编码数据集索引出现类型错误,为什么? [机器学习]
Encoding dataset index presents a type-error, why? [Machine Learning]
数据集:https://docs.google.com/spreadsheets/d/1OBdyMv8yU7EEdlUNqk_Ox9gT2LMItY2DivEiVX4fYWY/edit?usp=sharing
所以我正在尝试将机器学习应用于数据集中的统计数据,但是每次我尝试 encode/pre-process 我收到的数据都是:
TypeError: Index does not support mutable operations
预处理的重点不就是改变数值吗?这不是应用机器学习的必要前提吗?不知道如何去 encoding/preprocessing...任何建议表示赞赏。谢谢!
代码:
import pandas as pd
import seaborn as sns
import matplotlib.pyplot as plt
import numpy as np
import datetime as dt
from sklearn import datasets, metrics
from sklearn.model_selection import train_test_split
from sklearn.preprocessing import StandardScaler
from sklearn.preprocessing import OneHotEncoder, LabelEncoder
from sklearn.preprocessing import OrdinalEncoder
from sklearn.impute import SimpleImputer
from sklearn.linear_model import LogisticRegression
from sklearn.model_selection import cross_val_score
dbdata = pd.read_excel("C:/Users/Andrew/sportsref_download.xlsx")
print(dbdata)
print(dbdata.describe())
df = dbdata.columns
print(df)
#define x&y
x = dbdata
y = dbdata.PTS
shapes = x.shape, y.shape
print(shapes)
print(dbdata.index)
print('next')
#apply logreg
logreg = LogisticRegression(solver='lbfgs')

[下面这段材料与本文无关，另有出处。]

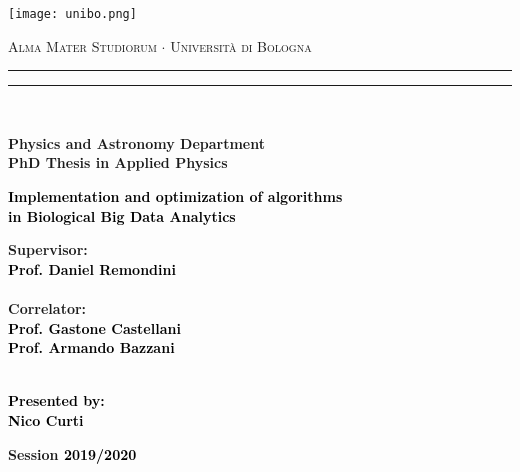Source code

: \documentclass{standalone}
\begin{document}
\begin{titlepage}

\centering
\texttt{[image: unibo.png]}

\begin{center}
{{\Large{\textsc{Alma Mater Studiorum $\cdot$ Universit\`a di Bologna}}}}
\rule[0.1cm]{15.8cm}{0.1mm}
\rule[0.5cm]{15.8cm}{0.6mm}
\\\vspace{3mm}

{\small{\bf Physics and Astronomy Department\\PhD Thesis in Applied Physics}}

\end{center}

\vspace{23mm}

\begin{center}\textcolor{black}{
{\Large{\bf Implementation and optimization of algorithms\\in Biological Big Data Analytics}}\\
}\end{center}

\vspace{40mm} \par \noindent

\begin{minipage}[t]{\textwidth}
{\large{\bf Supervisor: \vspace{2mm}\\\textcolor{black}{
Prof. Daniel Remondini}}}\\\\
{\large{\bf Correlator: \vspace{2mm}\\\textcolor{black}{
Prof. Gastone Castellani\\
Prof. Armando Bazzani}}}\\\\
\end{minipage}


\hfill

\begin{minipage}[t]{\textwidth}\raggedleft \textcolor{black}{
{\large{\bf Presented by:
\vspace{2mm}\\
Nico Curti}}}
\end{minipage}

\vspace{17mm}

\begin{center}
{\large{\bf Session \textcolor{black}{2019/2020}
}}
\end{center}

\end{titlepage}
\end{document}
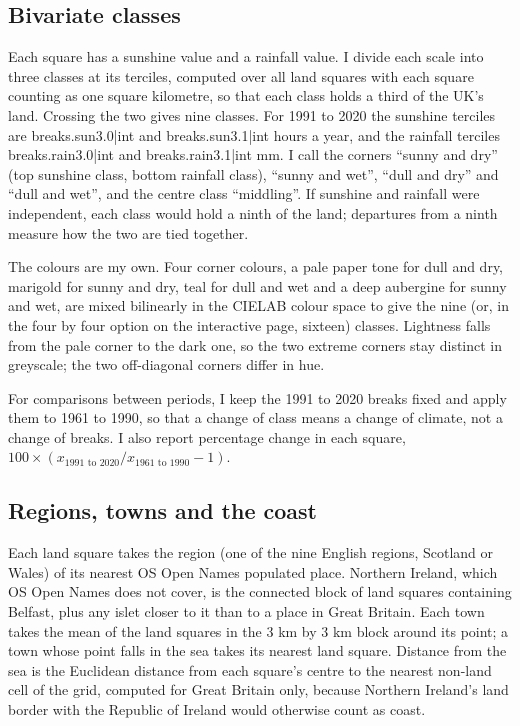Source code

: \documentclass[11pt,a4paper]{article}
\begin{document}
\subsection{Bivariate classes}

Each square has a sunshine value and a rainfall value. I divide each scale into three classes at its terciles, computed over all land squares with each square counting as one square kilometre, so that each class holds a third of the UK's land. Crossing the two gives nine classes. For 1991 to 2020 the sunshine terciles are {{breaks.sun3.0|int}} and {{breaks.sun3.1|int}} hours a year, and the rainfall terciles {{breaks.rain3.0|int}} and {{breaks.rain3.1|int}} mm. I call the corners ``sunny and dry'' (top sunshine class, bottom rainfall class), ``sunny and wet'', ``dull and dry'' and ``dull and wet'', and the centre class ``middling''. If sunshine and rainfall were independent, each class would hold a ninth of the land; departures from a ninth measure how the two are tied together.

The colours are my own. Four corner colours, a pale paper tone for dull and dry, marigold for sunny and dry, teal for dull and wet and a deep aubergine for sunny and wet, are mixed bilinearly in the CIELAB colour space to give the nine (or, in the four by four option on the interactive page, sixteen) classes. Lightness falls from the pale corner to the dark one, so the two extreme corners stay distinct in greyscale; the two off-diagonal corners differ in hue.

For comparisons between periods, I keep the 1991 to 2020 breaks fixed and apply them to 1961 to 1990, so that a change of class means a change of climate, not a change of breaks. I also report percentage change in each square, $100 \times (x_{1991\text{ to }2020}/x_{1961\text{ to }1990} - 1)$.

\subsection{Regions, towns and the coast}

Each land square takes the region (one of the nine English regions, Scotland or Wales) of its nearest OS Open Names populated place. Northern Ireland, which OS Open Names does not cover, is the connected block of land squares containing Belfast, plus any islet closer to it than to a place in Great Britain. Each town takes the mean of the land squares in the 3 km by 3 km block around its point; a town whose point falls in the sea takes its nearest land square. Distance from the sea is the Euclidean distance from each square's centre to the nearest non-land cell of the grid, computed for Great Britain only, because Northern Ireland's land border with the Republic of Ireland would otherwise count as coast.
\end{document}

cross_val_score(logreg, x, y, cv=2, scoring='accuracy').mean()
print(cross_val_score)
le = LabelEncoder()
df["date_tf"] = le.fit_transform(dbdata.Date)
df["tm_tf"] = le.fit_transform(df.Tm)
df["opp_tf"] = le.fit_transform(df.Opp)
OneHotEncoder().fit_transform(df[['date_tf']]).toarray()
Cols = ["Date","Tm","Opp"]
integer_encoded = OrdinalEncoder().fit_transform(x[Cols])
scaler = StandardScaler()
X_scaled = scaler.fit_transform(x)
print(X_scaled)
ec = OneHotEncoder()
X_encoded = dbdata.apply(lambda col: ec.fit_transform(col.astype(str)), axis=0, result_type='expand')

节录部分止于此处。